BEGIN

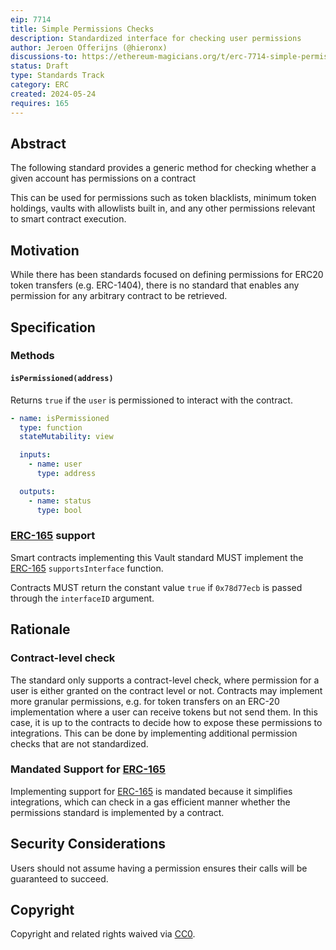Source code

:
 ```yaml
---
eip: 7714
title: Simple Permissions Checks
description: Standardized interface for checking user permissions
author: Jeroen Offerijns (@hieronx)
discussions-to: https://ethereum-magicians.org/t/erc-7714-simple-permissions-checks/20495
status: Draft
type: Standards Track
category: ERC
created: 2024-05-24
requires: 165
---
```


## Abstract

The following standard provides a generic method for checking whether a given account has permissions on a contract

This can be used for permissions such as token blacklists, minimum token holdings, vaults with allowlists built in, and any other permissions relevant to smart contract execution.

## Motivation

While there has been standards focused on defining permissions for ERC20 token transfers (e.g. ERC-1404), there is no standard that enables any permission for any arbitrary contract to be retrieved.

## Specification

### Methods

#### `isPermissioned(address)`

Returns `true` if the `user` is permissioned to interact with the contract.

```yaml
- name: isPermissioned
  type: function
  stateMutability: view

  inputs:
    - name: user
      type: address

  outputs:
    - name: status
      type: bool
```

### [ERC-165](./eip-165.md) support

Smart contracts implementing this Vault standard MUST implement the [ERC-165](./eip-165.md) `supportsInterface` function.

Contracts MUST return the constant value `true` if `0x78d77ecb` is passed through the `interfaceID` argument.

## Rationale

### Contract-level check

The standard only supports a contract-level check, where permission for a user is either granted on the contract level or not. Contracts may implement more granular permissions, e.g. for token transfers on an ERC-20 implementation where a user can receive tokens but not send them. In this case, it is up to the contracts to decide how to expose these permissions to integrations. This can be done by implementing additional permission checks that are not standardized.

### Mandated Support for [ERC-165](./eip-165.md)

Implementing support for [ERC-165](./eip-165.md) is mandated because it simplifies integrations, which can check in a gas efficient manner whether the permissions standard is implemented by a contract.

## Security Considerations

Users should not assume having a permission ensures their calls will be guaranteed to succeed.

## Copyright

Copyright and related rights waived via [CC0](../LICENSE.md).
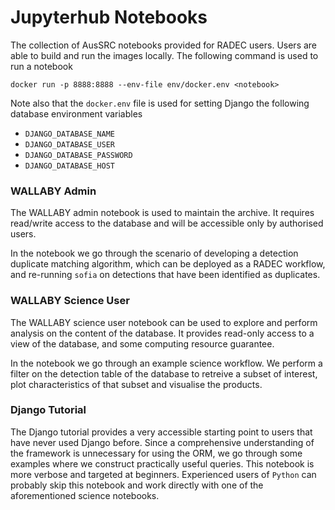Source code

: # Jupyterhub Notebooks

The collection of AusSRC notebooks provided for RADEC users. Users are able to build and run the images locally. The following command is used to run a notebook

```
docker run -p 8888:8888 --env-file env/docker.env <notebook>
```

Note also that the `docker.env` file is used for setting Django the following database environment variables

* `DJANGO_DATABASE_NAME`
* `DJANGO_DATABASE_USER`
* `DJANGO_DATABASE_PASSWORD`
* `DJANGO_DATABASE_HOST`

### WALLABY Admin

The WALLABY admin notebook is used to maintain the archive. It requires read/write access to the database and will be accessible only by authorised users. 

In the notebook we go through the scenario of developing a detection duplicate matching algorithm, which can be deployed as a RADEC workflow, and re-running `sofia` on detections that have been identified as duplicates.

### WALLABY Science User

The WALLABY science user notebook can be used to explore and perform analysis on the content of the database. It provides read-only access to a view of the database, and some computing resource guarantee.

In the notebook we go through an example science workflow. We perform a filter on the detection table of the database to retreive a subset of interest, plot characteristics of that subset and visualise the products.

### Django Tutorial

The Django tutorial provides a very accessible starting point to users that have never used Django before. Since a comprehensive understanding of the framework is unnecessary for using the ORM, we go through some examples where we construct practically useful queries. This notebook is more verbose and targeted at beginners. Experienced users of `Python` can probably skip this notebook and work directly with one of the aforementioned science notebooks.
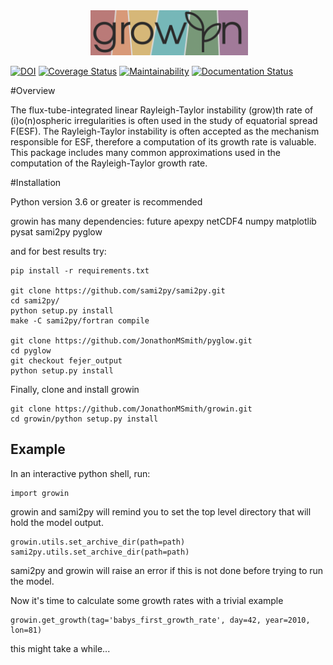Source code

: <!--
                                                 /$$          
                                                |__/          
      /$$$$$$   /$$$$$$   /$$$$$$  /$$  /$$  /$$ /$$ /$$$$$$$ 
     /$$__  $$ /$$__  $$ /$$__  $$| $$ | $$ | $$| $$| $$__  $$
    | $$  \ $$| $$  \__/| $$  \ $$| $$ | $$ | $$| $$| $$  \ $$
    | $$  | $$| $$      | $$  | $$| $$ | $$ | $$| $$| $$  | $$
    |  $$$$$$$| $$      |  $$$$$$/|  $$$$$/$$$$/| $$| $$  | $$
     \____  $$|__/       \______/  \_____/\___/ |__/|__/  |__/
     /$$  \ $$                                                
    |  $$$$$$/                                                
     \______/                                                 
 -->   
<div align="center">
        <img height="0" width="0px">
        <img width="50%" src="/banner.png" alt="growin" title="growin"</img>
</div>


[![DOI](https://zenodo.org/badge/174235815.svg)](https://zenodo.org/badge/latestdoi/174235815)
[![Coverage Status](https://coveralls.io/repos/github/JonathonMSmith/growin/badge.svg?branch=master)](https://coveralls.io/github/JonathonMSmith/growin?branch=master)
[![Maintainability](https://api.codeclimate.com/v1/badges/c9a94135bded3475dea7/maintainability)](https://codeclimate.com/github/JonathonMSmith/growin/maintainability)
[![Documentation Status](https://readthedocs.org/projects/growin/badge/?version=latest)](https://growin.readthedocs.io/en/latest/?badge=latest)

#Overview

The flux-tube-integrated linear Rayleigh-Taylor instability (grow)th rate of 
(i)o(n)ospheric irregularities is often used in the study of equatorial spread 
F(ESF). The Rayleigh-Taylor instability is often accepted as the mechanism
responsible for ESF, therefore a computation of its growth rate is valuable. 
This package includes many common approximations used in the computation of the 
Rayleigh-Taylor growth rate.

#Installation

Python version 3.6 or greater is recommended

growin has many dependencies:
future
apexpy
netCDF4
numpy
matplotlib
pysat
sami2py
pyglow

and for best results try:
```
pip install -r requirements.txt

git clone https://github.com/sami2py/sami2py.git
cd sami2py/
python setup.py install
make -C sami2py/fortran compile

git clone https://github.com/JonathonMSmith/pyglow.git
cd pyglow
git checkout fejer_output
python setup.py install
```
Finally, clone and install growin

```
git clone https://github.com/JonathonMSmith/growin.git
cd growin/python setup.py install
```

Example
-------

In an interactive python shell, run:
```
import growin
```
growin and sami2py will remind you to set the top level directory that will hold the model output.
```
growin.utils.set_archive_dir(path=path)
sami2py.utils.set_archive_dir(path=path)
```
sami2py and growin will raise an error if this is not done before trying to run the model.

Now it's time to calculate some growth rates with a trivial example
```
growin.get_growth(tag='babys_first_growth_rate', day=42, year=2010, lon=81) 
```

this might take a while...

END

=== TASK TO CARRY OUT ===
Please print the entries shown above again, exactly, and skip the pictures.

=== ANSWER TO THIS TASK ===
Source code

:
 ```yaml
---
eip: 7714
title: Simple Permissions Checks
description: Standardized interface for checking user permissions
author: Jeroen Offerijns (@hieronx)
discussions-to: https://ethereum-magicians.org/t/erc-7714-simple-permissions-checks/20495
status: Draft
type: Standards Track
category: ERC
created: 2024-05-24
requires: 165
---
```


## Abstract

The following standard provides a generic method for checking whether a given account has permissions on a contract

This can be used for permissions such as token blacklists, minimum token holdings, vaults with allowlists built in, and any other permissions relevant to smart contract execution.

## Motivation

While there has been standards focused on defining permissions for ERC20 token transfers (e.g. ERC-1404), there is no standard that enables any permission for any arbitrary contract to be retrieved.

## Specification

### Methods

#### `isPermissioned(address)`

Returns `true` if the `user` is permissioned to interact with the contract.

```yaml
- name: isPermissioned
  type: function
  stateMutability: view

  inputs:
    - name: user
      type: address

  outputs:
    - name: status
      type: bool
```

### [ERC-165](./eip-165.md) support

Smart contracts implementing this Vault standard MUST implement the [ERC-165](./eip-165.md) `supportsInterface` function.

Contracts MUST return the constant value `true` if `0x78d77ecb` is passed through the `interfaceID` argument.

## Rationale

### Contract-level check

The standard only supports a contract-level check, where permission for a user is either granted on the contract level or not. Contracts may implement more granular permissions, e.g. for token transfers on an ERC-20 implementation where a user can receive tokens but not send them. In this case, it is up to the contracts to decide how to expose these permissions to integrations. This can be done by implementing additional permission checks that are not standardized.

### Mandated Support for [ERC-165](./eip-165.md)

Implementing support for [ERC-165](./eip-165.md) is mandated because it simplifies integrations, which can check in a gas efficient manner whether the permissions standard is implemented by a contract.

## Security Considerations

Users should not assume having a permission ensures their calls will be guaranteed to succeed.

## Copyright

Copyright and related rights waived via [CC0](../LICENSE.md).
Source code

: # Jupyterhub Notebooks

The collection of AusSRC notebooks provided for RADEC users. Users are able to build and run the images locally. The following command is used to run a notebook

```
docker run -p 8888:8888 --env-file env/docker.env <notebook>
```

Note also that the `docker.env` file is used for setting Django the following database environment variables

* `DJANGO_DATABASE_NAME`
* `DJANGO_DATABASE_USER`
* `DJANGO_DATABASE_PASSWORD`
* `DJANGO_DATABASE_HOST`

### WALLABY Admin

The WALLABY admin notebook is used to maintain the archive. It requires read/write access to the database and will be accessible only by authorised users. 

In the notebook we go through the scenario of developing a detection duplicate matching algorithm, which can be deployed as a RADEC workflow, and re-running `sofia` on detections that have been identified as duplicates.

### WALLABY Science User

The WALLABY science user notebook can be used to explore and perform analysis on the content of the database. It provides read-only access to a view of the database, and some computing resource guarantee.

In the notebook we go through an example science workflow. We perform a filter on the detection table of the database to retreive a subset of interest, plot characteristics of that subset and visualise the products.

### Django Tutorial

The Django tutorial provides a very accessible starting point to users that have never used Django before. Since a comprehensive understanding of the framework is unnecessary for using the ORM, we go through some examples where we construct practically useful queries. This notebook is more verbose and targeted at beginners. Experienced users of `Python` can probably skip this notebook and work directly with one of the aforementioned science notebooks.
Source code

: <!--
                                                 /$$          
                                                |__/          
      /$$$$$$   /$$$$$$   /$$$$$$  /$$  /$$  /$$ /$$ /$$$$$$$ 
     /$$__  $$ /$$__  $$ /$$__  $$| $$ | $$ | $$| $$| $$__  $$
    | $$  \ $$| $$  \__/| $$  \ $$| $$ | $$ | $$| $$| $$  \ $$
    | $$  | $$| $$      | $$  | $$| $$ | $$ | $$| $$| $$  | $$
    |  $$$$$$$| $$      |  $$$$$$/|  $$$$$/$$$$/| $$| $$  | $$
     \____  $$|__/       \______/  \_____/\___/ |__/|__/  |__/
     /$$  \ $$                                                
    |  $$$$$$/                                                
     \______/                                                 
 -->   
<div align="center">
        <img height="0" width="0px">
        <img width="50%" src="/banner.png" alt="growin" title="growin"</img>
</div>


[![DOI](https://zenodo.org/badge/174235815.svg)](https://zenodo.org/badge/latestdoi/174235815)
[![Coverage Status](https://coveralls.io/repos/github/JonathonMSmith/growin/badge.svg?branch=master)](https://coveralls.io/github/JonathonMSmith/growin?branch=master)
[![Maintainability](https://api.codeclimate.com/v1/badges/c9a94135bded3475dea7/maintainability)](https://codeclimate.com/github/JonathonMSmith/growin/maintainability)
[![Documentation Status](https://readthedocs.org/projects/growin/badge/?version=latest)](https://growin.readthedocs.io/en/latest/?badge=latest)

#Overview

The flux-tube-integrated linear Rayleigh-Taylor instability (grow)th rate of 
(i)o(n)ospheric irregularities is often used in the study of equatorial spread 
F(ESF). The Rayleigh-Taylor instability is often accepted as the mechanism
responsible for ESF, therefore a computation of its growth rate is valuable. 
This package includes many common approximations used in the computation of the 
Rayleigh-Taylor growth rate.

#Installation

Python version 3.6 or greater is recommended

growin has many dependencies:
future
apexpy
netCDF4
numpy
matplotlib
pysat
sami2py
pyglow

and for best results try:
```
pip install -r requirements.txt

git clone https://github.com/sami2py/sami2py.git
cd sami2py/
python setup.py install
make -C sami2py/fortran compile

git clone https://github.com/JonathonMSmith/pyglow.git
cd pyglow
git checkout fejer_output
python setup.py install
```
Finally, clone and install growin

```
git clone https://github.com/JonathonMSmith/growin.git
cd growin/python setup.py install
```

Example
-------

In an interactive python shell, run:
```
import growin
```
growin and sami2py will remind you to set the top level directory that will hold the model output.
```
growin.utils.set_archive_dir(path=path)
sami2py.utils.set_archive_dir(path=path)
```
sami2py and growin will raise an error if this is not done before trying to run the model.

Now it's time to calculate some growth rates with a trivial example
```
growin.get_growth(tag='babys_first_growth_rate', day=42, year=2010, lon=81) 
```

this might take a while...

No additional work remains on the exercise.